A hill created by a mysterious lake whose height is added every year, ruins of a fire temple from the old times, and an abyss nearby that the locals believe was King Solomon’s prison for the monsters. This place contains some traces of the Achaemenid era is found there. But the fire temple is from the Sasanian Dynasty.
The Underground City of Nushabad Near Kashan
Another flourishing era for Iran was during the Sasanian era. Many abandoned cities, rock reliefs, and infrastructure date back to that time. Among them, an underground city is a different structure from ancient times. It is in 3 levels with 4 to 18 meters deep down the ground. It was used as a shelter for the whole city during the enemy’s raid. It had ventilation and water systems. That’s a genius for the 7th century, isn’t it?
Fin Garden in Kashan
Central Iran is the land of deserts. With two vast deserts, it seems that living there is impossible. But, that’s not true when it comes to Iranians and their ability to overcome the harsh nature. Kashan is a city on the edge of the desert. Yet, in this very dry place, there is a lush Persian garden. It has been there for 500 years. Not only the green garden by the desert is strange, but also its watering system is an engineering masterpiece. Just 500 years ago, without any electrical power or else there were fountains in the pools to pump the underground water all over the garden.
The Famous Bridges in Isfahan
There is this roaring river in the middle of Isfahan, the Zayandeh River. It has been the beginning point of the city. Still, families hang out there, lovers date next to it, and youths gather to sing and enjoy life. All these great times are over or under two brick bridges. Si-o-se-pol and Khaju bridges from the 16th century have witnessed many scenes of people trafficking or celebrating life over the river.
Naqsh-e Jahan Square
Isfahan is the city of Iranian-Islamic art and architecture. Many buildings from the 16th and the 17th century still present in the heart of everyday life. Naqshe-Jahan Square is the highlight of these structures. A civic square with four important buildings around the traditional bazaar, Sheikh Lotfollah Mosque, Imam Mosque, and Aali Qapu palace. There is a big pool in the middle and horse-drawn carriages that take tourists around the square. This place was once a polo field. The King used to watch the game from his palace balcony. And, people did their everyday business and prayer in the bazaar and mosque.

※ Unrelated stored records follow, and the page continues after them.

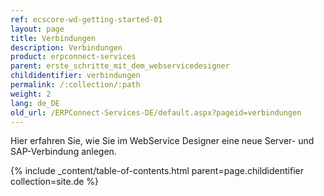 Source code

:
 ```yaml
---
ref: ecscore-wd-getting-started-01
layout: page
title: Verbindungen
description: Verbindungen
product: erpconnect-services
parent: erste_schritte_mit_dem_webservicedesigner
childidentifier: verbindungen
permalink: /:collection/:path
weight: 2
lang: de_DE
old_url: /ERPConnect-Services-DE/default.aspx?pageid=verbindungen
---
```


Hier erfahren Sie, wie Sie im WebService Designer eine neue Server- und SAP-Verbindung anlegen.

{% include _content/table-of-contents.html parent=page.childidentifier collection=site.de %}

The Joyful Moments of History
In this article, we have talked about just ten historical monuments of Iran. Some are still as lively and functioning sites as modern buildings are. And, Some are abandoned remainders of a brilliant past. But there are still many more to visit. We didn’t talk about the Rudkhan Castle built on a mountain and its 1000 steps. The ancient Villages of Masoule and Palangan in the steep of a rocky mountain wall, or the aged villages like Varzaneh in the middle of hot deserts are truly among the wonders of Iran.
A long history needs to be seen patiently.